[Stored data]
------------------------------

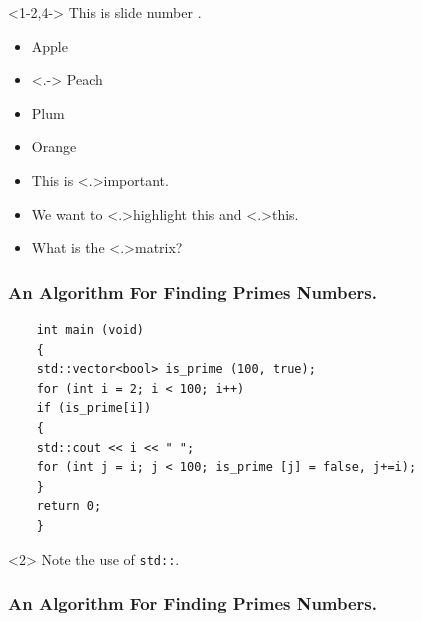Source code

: \begin{frame}<1-2,4->
	This is slide number \only<3>{3}%
	\only<5>{5}.
\end{frame}

\begin{frame}

\begin{itemize}[<+->]
	\item Apple
	\item<.-> Peach
	\item Plum
	\item Orange
\end{itemize}
\end{frame}


\begin{itemize}[<+->]
	\item This is \alert<.>{important}.
	\item We want to \alert<.>{highlight} this and \alert<.>{this}.
	\item What is the \alert<.>{matrix}?
\end{itemize}



\begin{frame}[fragile]
	\frametitle{An Algorithm For Finding Primes Numbers.}
	\begin{verbatim}
	int main (void)
	{
	std::vector<bool> is_prime (100, true);
	for (int i = 2; i < 100; i++)
	if (is_prime[i])
	{
	std::cout << i << " ";
	for (int j = i; j < 100; is_prime [j] = false, j+=i);
	}
	return 0;
	}
	\end{verbatim}
	\begin{uncoverenv}
		Note the use of \verb|std::|.
	\end{uncoverenv}
\end{frame}

\begin{frame}[fragile]
	\frametitle{An Algorithm For Finding Primes Numbers.}
	\begin{semiverbatim}
	\end{semiverbatim}
\end{frame}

------------------------------

• _TASK DIRECTIONS_
Write every entry out again exactly, dropping the pictures.

• _FINISHED TASK_
Source code

: \begin{frame}<1-2,4->
	This is slide number \only<3>{3}%
	\only<5>{5}.
\end{frame}

\begin{frame}

\begin{itemize}[<+->]
	\item Apple
	\item<.-> Peach
	\item Plum
	\item Orange
\end{itemize}
\end{frame}


\begin{itemize}[<+->]
	\item This is \alert<.>{important}.
	\item We want to \alert<.>{highlight} this and \alert<.>{this}.
	\item What is the \alert<.>{matrix}?
\end{itemize}



\begin{frame}[fragile]
	\frametitle{An Algorithm For Finding Primes Numbers.}
	\begin{verbatim}
	int main (void)
	{
	std::vector<bool> is_prime (100, true);
	for (int i = 2; i < 100; i++)
	if (is_prime[i])
	{
	std::cout << i << " ";
	for (int j = i; j < 100; is_prime [j] = false, j+=i);
	}
	return 0;
	}
	\end{verbatim}
	\begin{uncoverenv}
		Note the use of \verb|std::|.
	\end{uncoverenv}
\end{frame}

\begin{frame}[fragile]
	\frametitle{An Algorithm For Finding Primes Numbers.}
	\begin{semiverbatim}
	\end{semiverbatim}
\end{frame}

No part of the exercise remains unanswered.